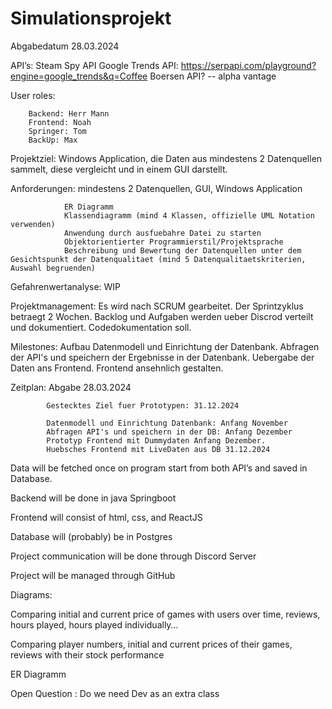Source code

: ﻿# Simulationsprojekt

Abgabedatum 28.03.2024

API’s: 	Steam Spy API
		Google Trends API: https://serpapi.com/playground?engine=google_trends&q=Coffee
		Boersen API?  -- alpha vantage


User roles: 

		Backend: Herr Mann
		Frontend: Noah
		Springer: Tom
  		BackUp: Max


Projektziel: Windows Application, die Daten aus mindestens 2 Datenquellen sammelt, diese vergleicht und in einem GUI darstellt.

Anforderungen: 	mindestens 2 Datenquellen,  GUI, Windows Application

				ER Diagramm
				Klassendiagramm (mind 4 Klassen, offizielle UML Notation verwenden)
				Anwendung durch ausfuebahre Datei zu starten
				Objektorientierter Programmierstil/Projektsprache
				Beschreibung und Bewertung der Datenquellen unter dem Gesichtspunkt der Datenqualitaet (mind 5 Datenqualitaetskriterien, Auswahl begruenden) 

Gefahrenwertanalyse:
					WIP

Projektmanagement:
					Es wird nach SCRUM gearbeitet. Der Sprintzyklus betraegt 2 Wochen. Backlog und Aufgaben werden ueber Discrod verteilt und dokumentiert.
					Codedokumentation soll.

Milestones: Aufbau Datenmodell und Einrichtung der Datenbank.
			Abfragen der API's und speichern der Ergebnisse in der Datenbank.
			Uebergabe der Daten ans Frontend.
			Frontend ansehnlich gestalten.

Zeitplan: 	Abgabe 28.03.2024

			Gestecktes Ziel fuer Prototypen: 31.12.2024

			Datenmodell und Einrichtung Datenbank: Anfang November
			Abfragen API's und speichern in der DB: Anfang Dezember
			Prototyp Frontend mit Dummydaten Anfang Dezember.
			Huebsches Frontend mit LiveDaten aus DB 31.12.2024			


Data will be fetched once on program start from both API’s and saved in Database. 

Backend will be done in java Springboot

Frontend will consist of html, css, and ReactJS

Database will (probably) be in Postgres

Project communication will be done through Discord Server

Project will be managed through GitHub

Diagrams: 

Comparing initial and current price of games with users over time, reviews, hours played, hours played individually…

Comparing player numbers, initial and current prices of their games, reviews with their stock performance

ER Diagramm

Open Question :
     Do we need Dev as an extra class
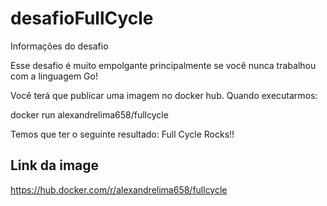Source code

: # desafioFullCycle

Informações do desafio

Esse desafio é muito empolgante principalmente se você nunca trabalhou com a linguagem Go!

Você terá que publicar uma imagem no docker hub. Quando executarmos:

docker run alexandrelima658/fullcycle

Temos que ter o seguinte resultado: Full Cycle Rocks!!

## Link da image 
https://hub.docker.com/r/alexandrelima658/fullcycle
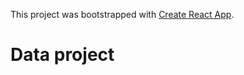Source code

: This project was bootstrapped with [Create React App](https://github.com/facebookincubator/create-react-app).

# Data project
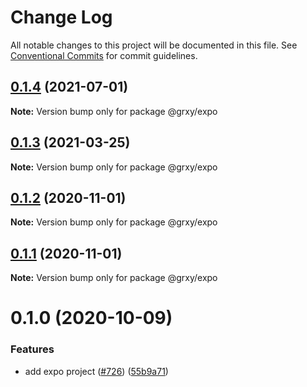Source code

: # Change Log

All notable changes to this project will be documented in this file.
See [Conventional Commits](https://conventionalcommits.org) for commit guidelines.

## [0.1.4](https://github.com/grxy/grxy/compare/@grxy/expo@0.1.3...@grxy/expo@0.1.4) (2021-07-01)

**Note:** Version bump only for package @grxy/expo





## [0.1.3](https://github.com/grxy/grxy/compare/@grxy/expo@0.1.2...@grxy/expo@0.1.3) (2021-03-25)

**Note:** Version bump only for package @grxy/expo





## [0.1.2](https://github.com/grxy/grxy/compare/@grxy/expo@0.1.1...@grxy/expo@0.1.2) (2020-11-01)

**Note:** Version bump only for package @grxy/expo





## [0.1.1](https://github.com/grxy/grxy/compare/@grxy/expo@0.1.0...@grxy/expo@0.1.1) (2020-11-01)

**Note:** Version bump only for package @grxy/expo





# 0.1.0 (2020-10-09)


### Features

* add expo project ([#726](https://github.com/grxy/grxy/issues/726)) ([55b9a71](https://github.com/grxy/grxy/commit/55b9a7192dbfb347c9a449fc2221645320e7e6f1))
========================================================================
- Activity: Give the lines exactly, from the first line of the entries to the line with "Gestecktes Ziel fuer", both ends included. Skip the pictures.

- Response:
Source code

: ﻿# Simulationsprojekt

Abgabedatum 28.03.2024

API’s: 	Steam Spy API
		Google Trends API: https://serpapi.com/playground?engine=google_trends&q=Coffee
		Boersen API?  -- alpha vantage


User roles: 

		Backend: Herr Mann
		Frontend: Noah
		Springer: Tom
  		BackUp: Max


Projektziel: Windows Application, die Daten aus mindestens 2 Datenquellen sammelt, diese vergleicht und in einem GUI darstellt.

Anforderungen: 	mindestens 2 Datenquellen,  GUI, Windows Application

				ER Diagramm
				Klassendiagramm (mind 4 Klassen, offizielle UML Notation verwenden)
				Anwendung durch ausfuebahre Datei zu starten
				Objektorientierter Programmierstil/Projektsprache
				Beschreibung und Bewertung der Datenquellen unter dem Gesichtspunkt der Datenqualitaet (mind 5 Datenqualitaetskriterien, Auswahl begruenden) 

Gefahrenwertanalyse:
					WIP

Projektmanagement:
					Es wird nach SCRUM gearbeitet. Der Sprintzyklus betraegt 2 Wochen. Backlog und Aufgaben werden ueber Discrod verteilt und dokumentiert.
					Codedokumentation soll.

Milestones: Aufbau Datenmodell und Einrichtung der Datenbank.
			Abfragen der API's und speichern der Ergebnisse in der Datenbank.
			Uebergabe der Daten ans Frontend.
			Frontend ansehnlich gestalten.

Zeitplan: 	Abgabe 28.03.2024

			Gestecktes Ziel fuer Prototypen: 31.12.2024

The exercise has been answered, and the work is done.